Pictures do not belong in the copy; print every entry exactly as it stands.
··· Records supplied ···
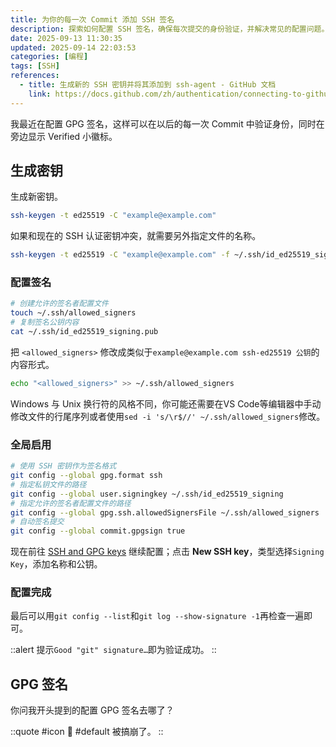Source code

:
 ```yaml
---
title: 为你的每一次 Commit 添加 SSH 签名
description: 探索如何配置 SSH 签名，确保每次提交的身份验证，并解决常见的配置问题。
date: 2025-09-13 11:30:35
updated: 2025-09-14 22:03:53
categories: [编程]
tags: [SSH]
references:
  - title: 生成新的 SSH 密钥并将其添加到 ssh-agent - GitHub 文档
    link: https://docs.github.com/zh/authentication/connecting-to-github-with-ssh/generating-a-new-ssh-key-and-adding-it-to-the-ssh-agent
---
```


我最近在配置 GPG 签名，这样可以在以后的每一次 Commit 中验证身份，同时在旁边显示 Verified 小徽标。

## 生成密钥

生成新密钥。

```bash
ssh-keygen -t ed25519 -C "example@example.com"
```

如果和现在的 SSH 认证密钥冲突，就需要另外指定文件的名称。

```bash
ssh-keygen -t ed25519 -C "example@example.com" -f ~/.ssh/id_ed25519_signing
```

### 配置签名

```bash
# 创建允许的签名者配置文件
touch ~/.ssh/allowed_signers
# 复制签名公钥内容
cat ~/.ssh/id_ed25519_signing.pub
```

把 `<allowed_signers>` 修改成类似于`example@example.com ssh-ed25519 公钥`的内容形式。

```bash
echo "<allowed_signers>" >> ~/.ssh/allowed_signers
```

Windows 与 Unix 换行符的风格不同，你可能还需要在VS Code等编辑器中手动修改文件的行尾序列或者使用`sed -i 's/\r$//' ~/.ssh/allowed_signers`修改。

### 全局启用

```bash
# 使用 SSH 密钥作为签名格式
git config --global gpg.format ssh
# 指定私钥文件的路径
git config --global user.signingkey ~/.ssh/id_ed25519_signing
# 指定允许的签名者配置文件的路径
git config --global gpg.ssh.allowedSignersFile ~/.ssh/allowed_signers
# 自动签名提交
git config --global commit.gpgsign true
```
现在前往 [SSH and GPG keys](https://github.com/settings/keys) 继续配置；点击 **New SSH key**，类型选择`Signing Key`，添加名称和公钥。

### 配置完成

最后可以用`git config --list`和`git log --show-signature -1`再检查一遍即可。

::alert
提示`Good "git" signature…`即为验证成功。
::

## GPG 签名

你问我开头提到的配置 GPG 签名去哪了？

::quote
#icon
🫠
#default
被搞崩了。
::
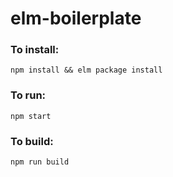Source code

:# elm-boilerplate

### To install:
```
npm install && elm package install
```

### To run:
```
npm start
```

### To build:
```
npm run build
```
···
Reply to the exercise |
Source code

:
 ```yaml
---
title: 为你的每一次 Commit 添加 SSH 签名
description: 探索如何配置 SSH 签名，确保每次提交的身份验证，并解决常见的配置问题。
date: 2025-09-13 11:30:35
updated: 2025-09-14 22:03:53
categories: [编程]
tags: [SSH]
references:
  - title: 生成新的 SSH 密钥并将其添加到 ssh-agent - GitHub 文档
    link: https://docs.github.com/zh/authentication/connecting-to-github-with-ssh/generating-a-new-ssh-key-and-adding-it-to-the-ssh-agent
---
```


我最近在配置 GPG 签名，这样可以在以后的每一次 Commit 中验证身份，同时在旁边显示 Verified 小徽标。

## 生成密钥

生成新密钥。

```bash
ssh-keygen -t ed25519 -C "example@example.com"
```

如果和现在的 SSH 认证密钥冲突，就需要另外指定文件的名称。

```bash
ssh-keygen -t ed25519 -C "example@example.com" -f ~/.ssh/id_ed25519_signing
```

### 配置签名

```bash
# 创建允许的签名者配置文件
touch ~/.ssh/allowed_signers
# 复制签名公钥内容
cat ~/.ssh/id_ed25519_signing.pub
```

把 `<allowed_signers>` 修改成类似于`example@example.com ssh-ed25519 公钥`的内容形式。

```bash
echo "<allowed_signers>" >> ~/.ssh/allowed_signers
```

Windows 与 Unix 换行符的风格不同，你可能还需要在VS Code等编辑器中手动修改文件的行尾序列或者使用`sed -i 's/\r$//' ~/.ssh/allowed_signers`修改。

### 全局启用

```bash
# 使用 SSH 密钥作为签名格式
git config --global gpg.format ssh
# 指定私钥文件的路径
git config --global user.signingkey ~/.ssh/id_ed25519_signing
# 指定允许的签名者配置文件的路径
git config --global gpg.ssh.allowedSignersFile ~/.ssh/allowed_signers
# 自动签名提交
git config --global commit.gpgsign true
```
现在前往 [SSH and GPG keys](https://github.com/settings/keys) 继续配置；点击 **New SSH key**，类型选择`Signing Key`，添加名称和公钥。

### 配置完成

最后可以用`git config --list`和`git log --show-signature -1`再检查一遍即可。

::alert
提示`Good "git" signature…`即为验证成功。
::

## GPG 签名

你问我开头提到的配置 GPG 签名去哪了？

::quote
#icon
🫠
#default
被搞崩了。
::
Source code

:# elm-boilerplate

### To install:
```
npm install && elm package install
```

### To run:
```
npm start
```

### To build:
```
npm run build
```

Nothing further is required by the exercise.